(Stored data)
______________________________
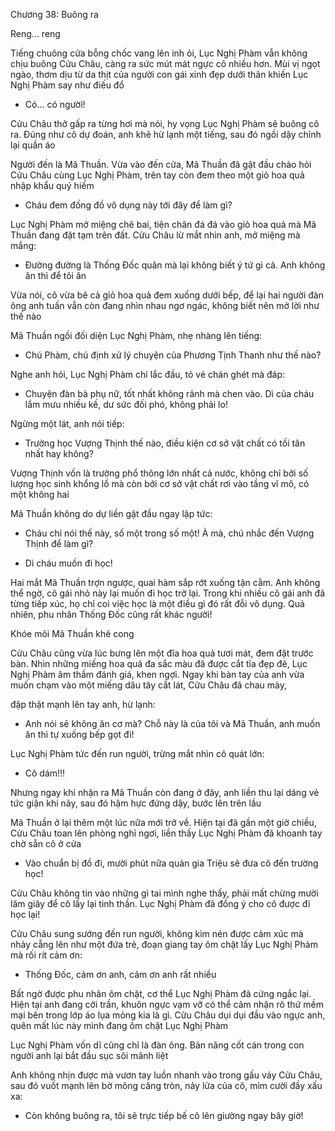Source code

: 




Chương 38: Buông ra

Reng... reng

Tiếng chuông cửa bỗng chốc vang lên inh ỏi, Lục Nghị Phàm vẫn không chịu buông Cửu Châu, càng ra sức mút mát ngực cô nhiều hơn. Mùi vị ngọt ngào, thơm dịu từ da thịt của người con gái xinh đẹp dưới thân khiến Lục Nghị Phàm say như điếu đổ

- Có... có người!

Cửu Châu thở gấp ra từng hơi mà nói, hy vọng Lục Nghị Phàm sẽ buông cô ra. Đúng như cô dự đoán, anh khẽ hừ lạnh một tiếng, sau đó ngồi dậy chỉnh lại quần áo

Người đến là Mã Thuần. Vừa vào đến cửa, Mã Thuần đã gật đầu chào hỏi Cửu Châu cùng Lục Nghị Phàm, trên tay còn đem theo một giỏ hoa quả nhập khẩu quý hiếm

- Cháu đem đống đồ vô dụng này tới đây để làm gì?

Lục Nghị Phàm mở miệng chê bai, tiện chân đá đá vào giỏ hoa quả mà Mã Thuần đang đặt tạm trên đất. Cửu Châu lừ mắt nhìn anh, mở miệng mà mắng:

- Đường đường là Thống Đốc quân mà lại không biết ý tứ gì cả. Anh không ăn thì để tôi ăn

Vừa nói, cô vừa bê cả giỏ hoa quả đem xuống dưới bếp, để lại hai người đàn ông anh tuấn vẫn còn đang nhìn nhau ngơ ngác, không biết nên mở lời như thế nào

Mã Thuần ngồi đối diện Lục Nghị Phàm, nhẹ nhàng lên tiếng:

- Chú Phàm, chú định xử lý chuyện của Phương Tịnh Thanh như thế nào?

Nghe anh hỏi, Lục Nghị Phàm chỉ lắc đầu, tỏ vẻ chán ghét mà đáp:

- Chuyện đàn bà phụ nữ, tốt nhất không rảnh mà chen vào. Dì của cháu lắm mưu nhiều kế, dư sức đối phó, không phải lo!

Ngừng một lát, anh nói tiếp:

- Trường học Vượng Thịnh thế nào, điều kiện cơ sở vật chất có tối tân nhất hay không?

Vượng Thịnh vốn là trường phổ thông lớn nhất cả nước, không chỉ bởi số lượng học sinh khổng lồ mà còn bởi cơ sở vật chất rơi vào tầng vĩ mô, có một không hai

Mã Thuần không do dự liền gật đầu ngay lập tức:

- Cháu chỉ nói thế này, số một trong số một! À mà, chú nhắc đến Vượng Thịnh để làm gì?

- Dì cháu muốn đi học!

Hai mắt Mã Thuần trợn ngược, quai hàm sắp rớt xuống tận cằm. Anh không thể ngờ, cô gái nhỏ này lại muốn đi học trở lại. Trong khi nhiều cô gái anh đã từng tiếp xúc, họ chỉ coi việc học là một điều gì đó rất đỗi vô dụng. Quả nhiên, phu nhân Thống Đốc cũng rất khác người!

Khóe môi Mã Thuần khẽ cong

Cửu Châu cũng vừa lúc bưng lên một đĩa hoa quả tươi mát, đem đặt trước bàn. Nhìn những miếng hoa quả đa sắc màu đã được cắt tỉa đẹp đẽ, Lục Nghị Phàm âm thầm đánh giá, khen ngợi. Ngay khi bàn tay của anh vừa muốn chạm vào một miếng dâu tây cắt lát, Cửu Châu đã chau mày,

đập thật mạnh lên tay anh, hừ lạnh:

- Anh nói sẽ không ăn cơ mà? Chỗ này là của tôi và Mã Thuần, anh muốn ăn thì tự xuống bếp gọt đi!

Lục Nghị Phàm tức đến run người, trừng mắt nhìn cô quát lớn:

- Cô dám!!!

Nhưng ngay khi nhận ra Mã Thuần còn đang ở đây, anh liền thu lại dáng vẻ tức giận khi nãy, sau đó hậm hực đứng dậy, bước lên trên lầu

Mã Thuần ở lại thêm một lúc nữa mới trở về. Hiện tại đã gần một giờ chiều, Cửu Châu toan lên phòng nghỉ ngơi, liền thấy Lục Nghị Phàm đã khoanh tay chờ sẵn cô ở cửa

- Vào chuẩn bị đồ đi, mười phút nữa quản gia Triệu sẽ đưa cô đến trường học!

Cửu Châu không tin vào những gì tai mình nghe thấy, phải mất chừng mười lăm giây để cô lấy lại tinh thần. Lục Nghị Phàm đã đồng ý cho cô được đi học lại!

Cửu Châu sung sướng đến run người, không kìm nén được cảm xúc mà nhảy cẫng lên như một đứa trẻ, đoạn giang tay ôm chặt lấy Lục Nghị Phàm mà rối rít cảm ơn:

- Thống Đốc, cảm ơn anh, cảm ơn anh rất nhiều

Bất ngờ được phu nhân ôm chặt, cơ thể Lục Nghị Phàm đã cứng ngắc lại. Hiện tại anh đang cởi trần, khuôn ngực vạm vỡ có thể cảm nhận rõ thứ mềm mại bên trong lớp áo lụa mỏng kia là gì. Cửu Châu dụi dụi đầu vào ngực anh, quên mất lúc này mình đang ôm chặt Lục Nghị Phàm

Lục Nghị Phàm vốn dĩ cũng chỉ là đàn ông. Bản năng cốt cán trong con người anh lại bắt đầu sục sôi mãnh liệt

Anh không nhịn được mà vươn tay luồn nhanh vào trong gấu váy Cửu Châu, sau đó vuốt mạnh lên bờ mông căng tròn, nảy lửa của cô, mỉm cười đầy xấu xa:

- Còn không buông ra, tôi sẽ trực tiếp bế cô lên giường ngay bây giờ!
______________________________
== What the task asks ==
Your answer should be the lines from the opening of the records through the line with "- Đường đường", both ends retyped exactly and pictures left out.

== Expected output ==
Source code

: 




Chương 38: Buông ra

Reng... reng

Tiếng chuông cửa bỗng chốc vang lên inh ỏi, Lục Nghị Phàm vẫn không chịu buông Cửu Châu, càng ra sức mút mát ngực cô nhiều hơn. Mùi vị ngọt ngào, thơm dịu từ da thịt của người con gái xinh đẹp dưới thân khiến Lục Nghị Phàm say như điếu đổ

- Có... có người!

Cửu Châu thở gấp ra từng hơi mà nói, hy vọng Lục Nghị Phàm sẽ buông cô ra. Đúng như cô dự đoán, anh khẽ hừ lạnh một tiếng, sau đó ngồi dậy chỉnh lại quần áo

Người đến là Mã Thuần. Vừa vào đến cửa, Mã Thuần đã gật đầu chào hỏi Cửu Châu cùng Lục Nghị Phàm, trên tay còn đem theo một giỏ hoa quả nhập khẩu quý hiếm

- Cháu đem đống đồ vô dụng này tới đây để làm gì?

Lục Nghị Phàm mở miệng chê bai, tiện chân đá đá vào giỏ hoa quả mà Mã Thuần đang đặt tạm trên đất. Cửu Châu lừ mắt nhìn anh, mở miệng mà mắng:

- Đường đường là Thống Đốc quân mà lại không biết ý tứ gì cả. Anh không ăn thì để tôi ăn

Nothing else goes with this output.